Review for Overlord III - Season 3 Collection
The anime industry has changed in recent years, and in a massive way. When I first plummeted into fandom, anime was just a means to an end. Most of it was a ‘one and done’ deal, an OVA episode, 13 episode series, 24 episodes if you were really lucky, and they were there usually to sell the manga, or the light novel. Here’s a taste of the story, and the characters; if you want to find out what the whole thing is like, pop down to your local bookstore and pick up 40 volumes of manga, where broadcast standards don’t apply. It was either that, or they were selling some card game, some video game, some plastic models of giant robots shrunk down to 12 inches high.

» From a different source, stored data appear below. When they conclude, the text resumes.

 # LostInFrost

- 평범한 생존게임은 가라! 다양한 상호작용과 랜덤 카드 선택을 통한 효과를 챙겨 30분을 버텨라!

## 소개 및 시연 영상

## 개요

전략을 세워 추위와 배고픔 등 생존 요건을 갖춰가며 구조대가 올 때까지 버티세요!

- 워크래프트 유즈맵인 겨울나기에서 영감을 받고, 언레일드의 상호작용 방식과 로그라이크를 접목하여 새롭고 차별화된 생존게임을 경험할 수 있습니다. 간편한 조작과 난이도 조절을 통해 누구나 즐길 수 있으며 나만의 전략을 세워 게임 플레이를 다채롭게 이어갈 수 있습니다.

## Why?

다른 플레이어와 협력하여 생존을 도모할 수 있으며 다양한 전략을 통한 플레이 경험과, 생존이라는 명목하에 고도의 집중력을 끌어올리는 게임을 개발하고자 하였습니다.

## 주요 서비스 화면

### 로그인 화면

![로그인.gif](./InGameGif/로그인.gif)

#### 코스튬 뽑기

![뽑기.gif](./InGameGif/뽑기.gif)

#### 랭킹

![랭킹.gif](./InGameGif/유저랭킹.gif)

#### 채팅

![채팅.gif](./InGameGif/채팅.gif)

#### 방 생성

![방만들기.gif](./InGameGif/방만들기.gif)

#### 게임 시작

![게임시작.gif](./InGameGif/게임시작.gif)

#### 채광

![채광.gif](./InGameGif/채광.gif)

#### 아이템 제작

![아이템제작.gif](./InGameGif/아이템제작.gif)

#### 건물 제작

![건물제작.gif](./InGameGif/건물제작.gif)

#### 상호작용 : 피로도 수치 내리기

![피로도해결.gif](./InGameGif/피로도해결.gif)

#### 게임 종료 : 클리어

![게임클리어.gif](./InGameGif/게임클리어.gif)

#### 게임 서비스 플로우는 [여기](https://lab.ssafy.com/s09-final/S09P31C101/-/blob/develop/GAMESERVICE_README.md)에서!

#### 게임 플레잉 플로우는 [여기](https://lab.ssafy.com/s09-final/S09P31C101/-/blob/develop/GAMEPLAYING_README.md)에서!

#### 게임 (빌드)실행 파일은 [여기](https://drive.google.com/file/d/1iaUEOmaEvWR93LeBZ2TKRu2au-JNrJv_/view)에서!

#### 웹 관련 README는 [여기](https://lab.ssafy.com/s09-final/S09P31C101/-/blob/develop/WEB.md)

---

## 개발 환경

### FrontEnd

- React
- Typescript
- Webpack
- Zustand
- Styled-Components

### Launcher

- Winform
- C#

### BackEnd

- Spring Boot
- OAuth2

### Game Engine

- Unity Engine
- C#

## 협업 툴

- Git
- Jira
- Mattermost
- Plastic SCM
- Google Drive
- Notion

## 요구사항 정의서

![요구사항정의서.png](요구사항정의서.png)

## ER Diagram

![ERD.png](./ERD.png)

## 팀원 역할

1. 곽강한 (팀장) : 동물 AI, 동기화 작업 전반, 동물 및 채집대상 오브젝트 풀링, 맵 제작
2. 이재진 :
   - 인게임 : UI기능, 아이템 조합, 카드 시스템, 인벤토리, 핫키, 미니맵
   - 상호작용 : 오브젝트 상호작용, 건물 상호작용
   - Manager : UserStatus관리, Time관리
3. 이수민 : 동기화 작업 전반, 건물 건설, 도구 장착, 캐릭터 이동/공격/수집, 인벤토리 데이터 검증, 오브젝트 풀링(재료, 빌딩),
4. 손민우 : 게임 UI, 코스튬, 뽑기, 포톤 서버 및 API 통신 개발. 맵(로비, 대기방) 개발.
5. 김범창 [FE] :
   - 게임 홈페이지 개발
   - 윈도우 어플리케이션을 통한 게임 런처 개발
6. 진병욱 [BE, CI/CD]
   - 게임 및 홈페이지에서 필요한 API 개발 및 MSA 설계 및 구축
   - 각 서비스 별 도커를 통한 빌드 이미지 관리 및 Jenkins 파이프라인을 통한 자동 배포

Today, more and more often, the anime is the end. More and more shows are getting multiple seasons, more and more are faithfully adapting source material, and more and more are aiming to a definite conclusion. It won’t be long before you’ll be able to watch all of Attack on Titan and you won’t need to read the manga. You may want to and choose to, but you won’t just have a fraction of the experience by sticking with the anime. I’m not sure what’s driving this shift, as making an anime is an order of magnitude more time consuming and labour intensive than writing a manga, and way more expensive, but it does mean that as well as getting the sure fire hits like My Hero Academia, we’re also getting a few head scratchers. Season 3 of Overlord shows up in my review pile and I’m like “Whothewhatnow?” Season 1 bombed in my estimation, and while Season 2 clawed back a little respect, it’s not one of the shows that rank highly for me, yet not only is it getting an ongoing adaptation, it’s getting the Collector’s Edition treatment too.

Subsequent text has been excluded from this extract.